Sensitivity analysis on parameters \(\gamma \) and \(\lambda \) with 10% labeled samples

As we can see from the results in Fig. 3, if the parameters are determined with suitable values on the training stage, the proposed JCD also achieves satisfactory performance on the testing stage with the same parameters. However, how to identify the optimal parameters is data dependent. Three datasets have different optimal parameters because their data characteristics are different.

To show the influence of the view weight parameter p on the performance of the proposed JCD, the F-score results with varying p on three datasets MSRC-v1, Caltech7 and Digits are presented. With fixed \(\gamma \) and \(\lambda \), p is varied from \(\{0.2, 0.4, 0.5, 0.6, 0.8, 1\}\). 20% training samples are randomly selected with labels. The average results of 5 independent times are reported in Table 4.
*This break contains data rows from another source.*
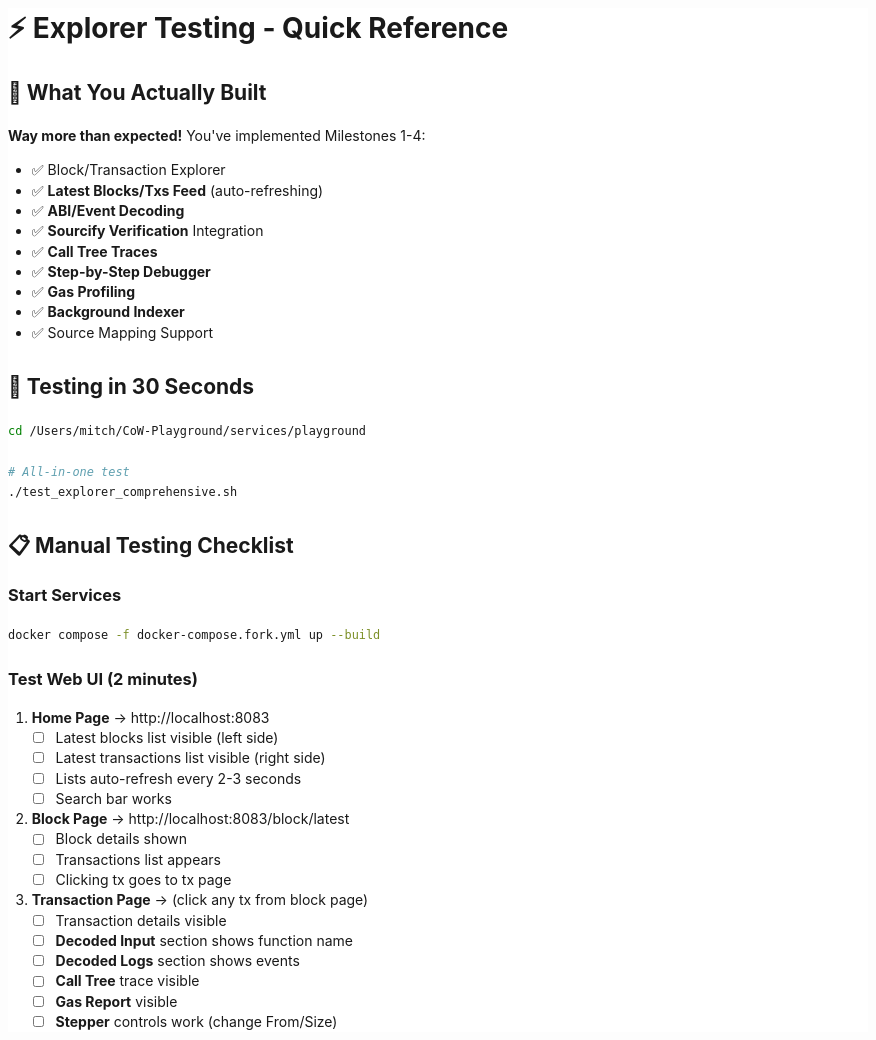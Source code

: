 # ⚡ Explorer Testing - Quick Reference

## 🎯 What You Actually Built

**Way more than expected!** You've implemented Milestones 1-4:

- ✅ Block/Transaction Explorer
- ✅ **Latest Blocks/Txs Feed** (auto-refreshing)
- ✅ **ABI/Event Decoding**
- ✅ **Sourcify Verification** Integration
- ✅ **Call Tree Traces**
- ✅ **Step-by-Step Debugger**
- ✅ **Gas Profiling**
- ✅ **Background Indexer**
- ✅ Source Mapping Support

## 🚀 Testing in 30 Seconds

```bash
cd /Users/mitch/CoW-Playground/services/playground

# All-in-one test
./test_explorer_comprehensive.sh
```

## 📋 Manual Testing Checklist

### Start Services
```bash
docker compose -f docker-compose.fork.yml up --build
```

### Test Web UI (2 minutes)

1. **Home Page** → http://localhost:8083
   - [ ] Latest blocks list visible (left side)
   - [ ] Latest transactions list visible (right side)
   - [ ] Lists auto-refresh every 2-3 seconds
   - [ ] Search bar works

2. **Block Page** → http://localhost:8083/block/latest
   - [ ] Block details shown
   - [ ] Transactions list appears
   - [ ] Clicking tx goes to tx page

3. **Transaction Page** → (click any tx from block page)
   - [ ] Transaction details visible
   - [ ] **Decoded Input** section shows function name
   - [ ] **Decoded Logs** section shows events
   - [ ] **Call Tree** trace visible
   - [ ] **Gas Report** visible
   - [ ] **Stepper** controls work (change From/Size)
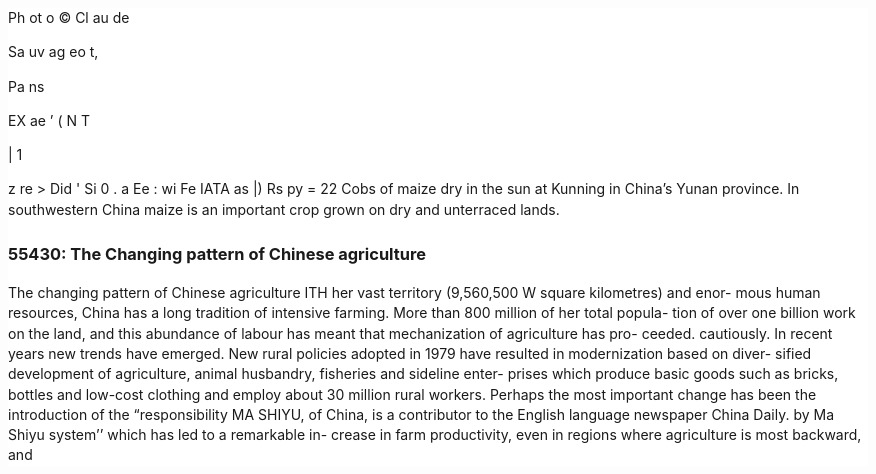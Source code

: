 Ph
ot
o 
© 
Cl
au
de
 
Sa
uv
ag
eo
t,
 
Pa
ns
 
 EX 
ae ’ 
(
N
T
 
| 
1
 
z 
re > 
Did ' Si 
0 . a 
Ee : wi Fe 
IATA as |) 
Rs py = 22 
Cobs of maize dry in the sun at Kunning in China’s Yunan province. In southwestern China maize 
is an important crop grown on dry and unterraced lands. 


### 55430: The Changing pattern of Chinese agriculture

The changing pattern 
of Chinese agriculture 
ITH her vast territory (9,560,500 
W square kilometres) and enor- 
mous human resources, China 
has a long tradition of intensive farming. 
More than 800 million of her total popula- 
tion of over one billion work on the land, 
and this abundance of labour has meant 
that mechanization of agriculture has pro- 
ceeded. cautiously. 
In recent years new trends have emerged. 
New rural policies adopted in 1979 have 
resulted in modernization based on diver- 
sified development of agriculture, animal 
husbandry, fisheries and sideline enter- 
prises which produce basic goods such as 
bricks, bottles and low-cost clothing and 
employ about 30 million rural workers. 
Perhaps the most important change has 
been the introduction of the “responsibility 
MA SHIYU, of China, is a contributor to the 
English language newspaper China Daily. 
by Ma Shiyu 
system’’ which has led to a remarkable in- 
crease in farm productivity, even in regions 
where agriculture is most backward, and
Table 4 The F-score (%) on three data sets with different p

From Table 4, we have the following observations: (1) On MSRC-v1, JCD tends to achieve better performance with the increase of p. That is probably because the views with large losses contain complementary information on this dataset, and the performance may be improved by making full use of them. (2) As p increases, the performance of JCD drops significantly on Caltech 7, and it decreases slowly on Dights. That is probably because the views with large losses contain redundant information in these datasets, and the performance may be improved by reducing their influence. (3) When \(0.4\le p\le 0.6\), JCD achieves satisfactory performance on all three datasets.

7 Conclusion

In this paper, we propose a multi-view semi-classification algorithm named as JCD, which exploits both consensus and diversity information. Following the consensus principle, JCD learns a common probability label matrix, which ensures the classification consensus. Following the diversity principle, JCD learns view-specific classifiers, and weights various views and samples automatically, which make it robust against the existence of low-quality views and boundary instances. An optimization algorithm to efficiently solve the proposed non-smooth objective is introduced with proved convergence. Extensive experimental results show that JCD achieves superior performance.

There are several interesting directions to study in the future: First, we would like to design new regularization terms based on instance weight learning strategy for semi-supervised learning; Second, how to extend JCD for the incomplete multi-view data is also an interesting problem.